INPUT FOR THIS TASK Start Marker
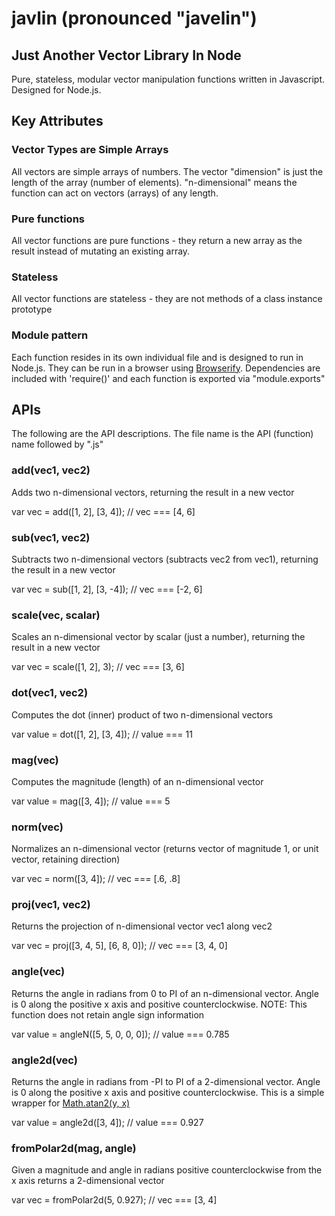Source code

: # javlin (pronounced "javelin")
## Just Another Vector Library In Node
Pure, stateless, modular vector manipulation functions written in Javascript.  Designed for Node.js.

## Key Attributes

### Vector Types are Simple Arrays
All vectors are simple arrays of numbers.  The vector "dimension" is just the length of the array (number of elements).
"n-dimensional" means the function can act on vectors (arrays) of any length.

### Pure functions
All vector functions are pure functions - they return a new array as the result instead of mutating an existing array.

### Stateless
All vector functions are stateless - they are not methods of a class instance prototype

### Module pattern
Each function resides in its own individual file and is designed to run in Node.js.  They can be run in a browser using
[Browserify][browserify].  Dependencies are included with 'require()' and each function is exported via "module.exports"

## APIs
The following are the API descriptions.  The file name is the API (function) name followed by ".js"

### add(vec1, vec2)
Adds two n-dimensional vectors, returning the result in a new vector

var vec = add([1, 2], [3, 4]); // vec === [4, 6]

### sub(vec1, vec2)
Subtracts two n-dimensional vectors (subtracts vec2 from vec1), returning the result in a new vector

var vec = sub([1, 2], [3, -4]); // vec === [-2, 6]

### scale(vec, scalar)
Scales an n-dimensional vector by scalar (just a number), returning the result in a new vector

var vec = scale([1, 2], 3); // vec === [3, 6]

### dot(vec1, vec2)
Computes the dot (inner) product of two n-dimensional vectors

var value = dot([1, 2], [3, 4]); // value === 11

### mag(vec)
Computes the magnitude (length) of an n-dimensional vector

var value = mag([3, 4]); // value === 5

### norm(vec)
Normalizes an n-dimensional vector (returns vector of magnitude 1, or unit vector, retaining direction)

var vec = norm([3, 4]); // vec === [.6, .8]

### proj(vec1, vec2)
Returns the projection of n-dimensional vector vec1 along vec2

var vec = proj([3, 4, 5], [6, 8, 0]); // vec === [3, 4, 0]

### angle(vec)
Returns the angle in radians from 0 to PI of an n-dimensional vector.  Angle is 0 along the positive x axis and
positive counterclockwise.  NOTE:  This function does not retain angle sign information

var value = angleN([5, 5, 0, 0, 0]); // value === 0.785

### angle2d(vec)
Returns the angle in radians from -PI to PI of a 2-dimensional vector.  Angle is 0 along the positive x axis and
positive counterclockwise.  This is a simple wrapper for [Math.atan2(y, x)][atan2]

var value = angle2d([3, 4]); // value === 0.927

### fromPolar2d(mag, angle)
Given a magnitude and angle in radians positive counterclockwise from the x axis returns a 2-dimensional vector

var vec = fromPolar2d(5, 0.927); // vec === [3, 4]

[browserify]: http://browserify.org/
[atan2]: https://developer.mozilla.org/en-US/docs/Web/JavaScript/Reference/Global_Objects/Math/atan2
INPUT FOR THIS TASK End Marker
# WHAT NEEDS TO BE DONE
From the line containing "var value = mag([3, 4]); // value === 5" through the last line of the entries above, print every line exactly, including both ends, and nothing else.

# OUTPUT FOR THIS EXERCISE
var value = mag([3, 4]); // value === 5

### norm(vec)
Normalizes an n-dimensional vector (returns vector of magnitude 1, or unit vector, retaining direction)

var vec = norm([3, 4]); // vec === [.6, .8]

### proj(vec1, vec2)
Returns the projection of n-dimensional vector vec1 along vec2

var vec = proj([3, 4, 5], [6, 8, 0]); // vec === [3, 4, 0]

### angle(vec)
Returns the angle in radians from 0 to PI of an n-dimensional vector.  Angle is 0 along the positive x axis and
positive counterclockwise.  NOTE:  This function does not retain angle sign information

var value = angleN([5, 5, 0, 0, 0]); // value === 0.785

### angle2d(vec)
Returns the angle in radians from -PI to PI of a 2-dimensional vector.  Angle is 0 along the positive x axis and
positive counterclockwise.  This is a simple wrapper for [Math.atan2(y, x)][atan2]

var value = angle2d([3, 4]); // value === 0.927

### fromPolar2d(mag, angle)
Given a magnitude and angle in radians positive counterclockwise from the x axis returns a 2-dimensional vector

var vec = fromPolar2d(5, 0.927); // vec === [3, 4]

[browserify]: http://browserify.org/
[atan2]: https://developer.mozilla.org/en-US/docs/Web/JavaScript/Reference/Global_Objects/Math/atan2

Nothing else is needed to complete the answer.